言葉のナイフが刺さる。ていうか、物理攻撃のほうがまだマシまである。


「――論破空間、展開」


女塚が指を鳴らした瞬間、世界が“会議室”に変わった。

ホワイトボード、議事録用ノートPC、そして背後には……ずらりと並んだ“討論委員”たちの幻影。

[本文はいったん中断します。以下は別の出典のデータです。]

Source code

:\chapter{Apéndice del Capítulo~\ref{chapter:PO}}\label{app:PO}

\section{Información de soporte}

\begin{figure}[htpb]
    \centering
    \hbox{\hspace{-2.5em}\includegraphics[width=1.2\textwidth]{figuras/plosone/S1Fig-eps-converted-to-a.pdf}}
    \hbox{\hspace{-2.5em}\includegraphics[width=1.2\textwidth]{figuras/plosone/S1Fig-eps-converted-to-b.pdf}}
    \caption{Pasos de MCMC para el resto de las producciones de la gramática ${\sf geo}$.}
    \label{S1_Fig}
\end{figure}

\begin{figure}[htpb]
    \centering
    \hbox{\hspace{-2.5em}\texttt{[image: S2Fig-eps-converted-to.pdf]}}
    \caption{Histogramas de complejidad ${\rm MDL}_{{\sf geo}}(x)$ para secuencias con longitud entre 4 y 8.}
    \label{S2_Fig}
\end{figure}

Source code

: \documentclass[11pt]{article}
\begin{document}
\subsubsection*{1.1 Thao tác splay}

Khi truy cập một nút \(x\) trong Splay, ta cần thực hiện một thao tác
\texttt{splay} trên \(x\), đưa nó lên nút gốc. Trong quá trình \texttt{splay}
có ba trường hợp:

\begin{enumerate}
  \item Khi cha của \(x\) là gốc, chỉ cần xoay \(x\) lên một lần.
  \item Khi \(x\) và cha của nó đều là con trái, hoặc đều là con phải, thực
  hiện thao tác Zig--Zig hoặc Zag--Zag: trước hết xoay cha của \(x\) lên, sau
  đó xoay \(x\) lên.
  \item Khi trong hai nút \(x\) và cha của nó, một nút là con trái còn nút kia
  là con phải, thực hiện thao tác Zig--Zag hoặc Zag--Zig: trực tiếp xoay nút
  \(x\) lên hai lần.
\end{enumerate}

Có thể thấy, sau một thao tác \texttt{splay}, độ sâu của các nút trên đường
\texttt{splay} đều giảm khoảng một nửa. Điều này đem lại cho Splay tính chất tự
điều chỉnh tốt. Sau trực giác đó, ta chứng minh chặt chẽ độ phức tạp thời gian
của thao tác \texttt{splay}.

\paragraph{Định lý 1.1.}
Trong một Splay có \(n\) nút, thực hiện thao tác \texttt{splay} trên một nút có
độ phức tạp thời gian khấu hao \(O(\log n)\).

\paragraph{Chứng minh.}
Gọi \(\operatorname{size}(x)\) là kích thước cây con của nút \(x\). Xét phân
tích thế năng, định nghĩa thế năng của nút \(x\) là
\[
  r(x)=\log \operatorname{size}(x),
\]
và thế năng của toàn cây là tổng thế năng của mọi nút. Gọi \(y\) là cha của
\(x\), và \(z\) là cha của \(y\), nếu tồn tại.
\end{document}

【スキル発動:《論破空間(ディベート・フィールド)》】


「この空間では、私の発言が“正解”として記録される。反論? あなたに許可はありません」


えげつねぇ能力だな!


しかも――


「偏差値50と37……差は13ね」


【Complex Boost:発動】


【ステータス上昇:+130%】


よし、いける。ギリ勝てる……!


「討論テーマ:『Fラン大学に存在意義はあるか』」


「ちょ、待って!? それ今ここで俺にぶつけるテーマ!?」


「当然。ではまず肯定側の意見からどうぞ。もちろん、あなたね?」


いきなり俺に振ってくるのかよ!


「え、えっと……あると思います!……人それぞれ進む道があって……社会には多様な人材が……!」


「反証します。“多様性”という言葉に逃げた時点で中身ゼロ。加えて、社会が本当に求めてるのは“即戦力”であり、学歴の裏付けのない人材は浪費です」


バシィィン!


議事録ホワイトボードに「×Fラン」と自動記入された!?


「おいおい……ずりぃだろそれ!」


「あなたの“言葉”はこの空間では効かない。“論理的であるとみなされた方”が正義なの」


なんだこの空間。偏差値だけじゃなく、会話も支配されてんのか!


「じゃあ……だったらこれでどうだッ!」


俺は近くに転がってた“学生課に提出し忘れてたレポート”を丸めて投げた。


「物理で論破するな!」


女塚が咄嗟にカバンで受け止める。思ったより強いぞこいつ!


「あなた、やっぱりFランね。“言葉”では勝てないから“暴力”に走る。それが限界なのよ」


(くっそぉ……確かに言葉じゃ勝てない。でも――)


俺の目に、一瞬だけ映った。議事録に、“ごく小さく”書かれた一文。


「意見には“感情的訴え”の評価項目も含む」


(……あいつ、完璧に見せて“抜け”がある!)


ならば、そこを突くしかない!


「なぁ、女塚さん。あんた、ずっと毒吐いてるけどさ……それって、自分を守るためじゃないのか?」


「……は?」


「他人を見下して、バカにして、“自分の位置は上だ”って思い込んで、そうやって自分を保ってんじゃねーの?」


「…………」


「偏差値50って、ど真ん中だよな。平均。つまり“普通”だ。だけど普通って、怖いだろ? 埋もれるから」


「…………ッ」


「だから、毒で目立ってる。“私は他の女子とは違う”って。でも、それがバレるのが怖いんじゃねぇのか?」


「…………っ……!」


ホワイトボードに、新たな文字が浮かぶ。


「感情訴えポイント:+1」


「っ……なんで……私が……こんな……」


女塚の目が揺れる。


「それが……論破空間の……盲点……ッ!」


俺はその隙に、“提出し忘れてた学生証”をブンッと投げた。


「やっぱり物理かァァァァア!!」


女塚の額に命中。バシュウッと青白く光り、彼女は姿を消す。


《女塚 めぐみ、失格》


《偏差値:50 → 脱落》


《敗北理由:感情で揺れて学生証が飛んできたため》


勝った。


俺は、論破されずに勝った。

ていうか、最終的にまた物理で勝った。


……この世界、大丈夫か?


「次は誰だ! 偏差値の数字で人を測る奴は、全部倒してやる!」


そう叫ぶ俺の前に、次の影が立ちはだかった。


「フ……面白い。“偏差値”とは数字ではなく――式だよ」


現れたのは、異常なまでに白衣を着こなす男だった。